:: EXERCISE PROMPT ::
Please return every entry below exactly as written, without any of its pictures.

:: RAW DATA ::
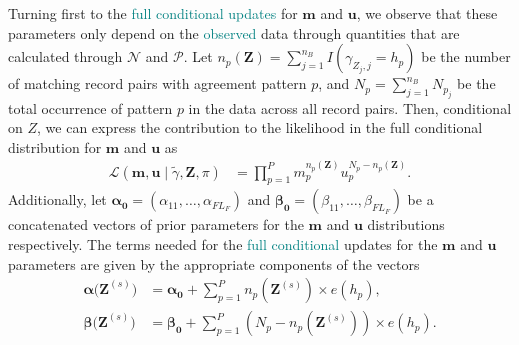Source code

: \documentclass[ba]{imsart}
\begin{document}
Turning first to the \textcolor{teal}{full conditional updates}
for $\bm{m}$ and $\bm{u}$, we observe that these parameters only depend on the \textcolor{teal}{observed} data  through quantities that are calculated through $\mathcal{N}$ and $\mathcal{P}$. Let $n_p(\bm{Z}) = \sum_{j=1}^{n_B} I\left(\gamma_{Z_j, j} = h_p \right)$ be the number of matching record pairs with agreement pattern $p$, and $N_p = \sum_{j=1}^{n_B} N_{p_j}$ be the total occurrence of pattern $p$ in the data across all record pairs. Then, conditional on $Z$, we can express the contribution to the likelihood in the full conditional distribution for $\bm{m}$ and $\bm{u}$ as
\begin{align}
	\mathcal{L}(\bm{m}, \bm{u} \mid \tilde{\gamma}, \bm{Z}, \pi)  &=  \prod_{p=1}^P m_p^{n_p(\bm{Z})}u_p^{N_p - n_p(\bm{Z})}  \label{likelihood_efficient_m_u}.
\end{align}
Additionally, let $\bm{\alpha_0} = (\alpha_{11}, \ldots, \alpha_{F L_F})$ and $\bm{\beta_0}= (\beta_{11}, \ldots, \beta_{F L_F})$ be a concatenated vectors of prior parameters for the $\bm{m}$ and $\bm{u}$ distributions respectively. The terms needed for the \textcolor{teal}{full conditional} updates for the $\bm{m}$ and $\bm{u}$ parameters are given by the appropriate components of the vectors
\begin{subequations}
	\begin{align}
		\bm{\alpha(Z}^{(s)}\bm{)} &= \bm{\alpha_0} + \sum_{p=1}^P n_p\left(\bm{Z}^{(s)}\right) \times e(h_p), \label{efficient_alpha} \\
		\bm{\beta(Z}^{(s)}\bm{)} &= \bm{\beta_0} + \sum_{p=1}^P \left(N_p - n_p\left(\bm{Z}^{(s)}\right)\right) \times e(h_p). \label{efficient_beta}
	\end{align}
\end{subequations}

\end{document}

:: RESPONSE TO THIS EXERCISE ::
Source code

: \documentclass[ba]{imsart}
\begin{document}
Turning first to the \textcolor{teal}{full conditional updates}
for $\bm{m}$ and $\bm{u}$, we observe that these parameters only depend on the \textcolor{teal}{observed} data  through quantities that are calculated through $\mathcal{N}$ and $\mathcal{P}$. Let $n_p(\bm{Z}) = \sum_{j=1}^{n_B} I\left(\gamma_{Z_j, j} = h_p \right)$ be the number of matching record pairs with agreement pattern $p$, and $N_p = \sum_{j=1}^{n_B} N_{p_j}$ be the total occurrence of pattern $p$ in the data across all record pairs. Then, conditional on $Z$, we can express the contribution to the likelihood in the full conditional distribution for $\bm{m}$ and $\bm{u}$ as
\begin{align}
	\mathcal{L}(\bm{m}, \bm{u} \mid \tilde{\gamma}, \bm{Z}, \pi)  &=  \prod_{p=1}^P m_p^{n_p(\bm{Z})}u_p^{N_p - n_p(\bm{Z})}  \label{likelihood_efficient_m_u}.
\end{align}
Additionally, let $\bm{\alpha_0} = (\alpha_{11}, \ldots, \alpha_{F L_F})$ and $\bm{\beta_0}= (\beta_{11}, \ldots, \beta_{F L_F})$ be a concatenated vectors of prior parameters for the $\bm{m}$ and $\bm{u}$ distributions respectively. The terms needed for the \textcolor{teal}{full conditional} updates for the $\bm{m}$ and $\bm{u}$ parameters are given by the appropriate components of the vectors
\begin{subequations}
	\begin{align}
		\bm{\alpha(Z}^{(s)}\bm{)} &= \bm{\alpha_0} + \sum_{p=1}^P n_p\left(\bm{Z}^{(s)}\right) \times e(h_p), \label{efficient_alpha} \\
		\bm{\beta(Z}^{(s)}\bm{)} &= \bm{\beta_0} + \sum_{p=1}^P \left(N_p - n_p\left(\bm{Z}^{(s)}\right)\right) \times e(h_p). \label{efficient_beta}
	\end{align}
\end{subequations}

\end{document}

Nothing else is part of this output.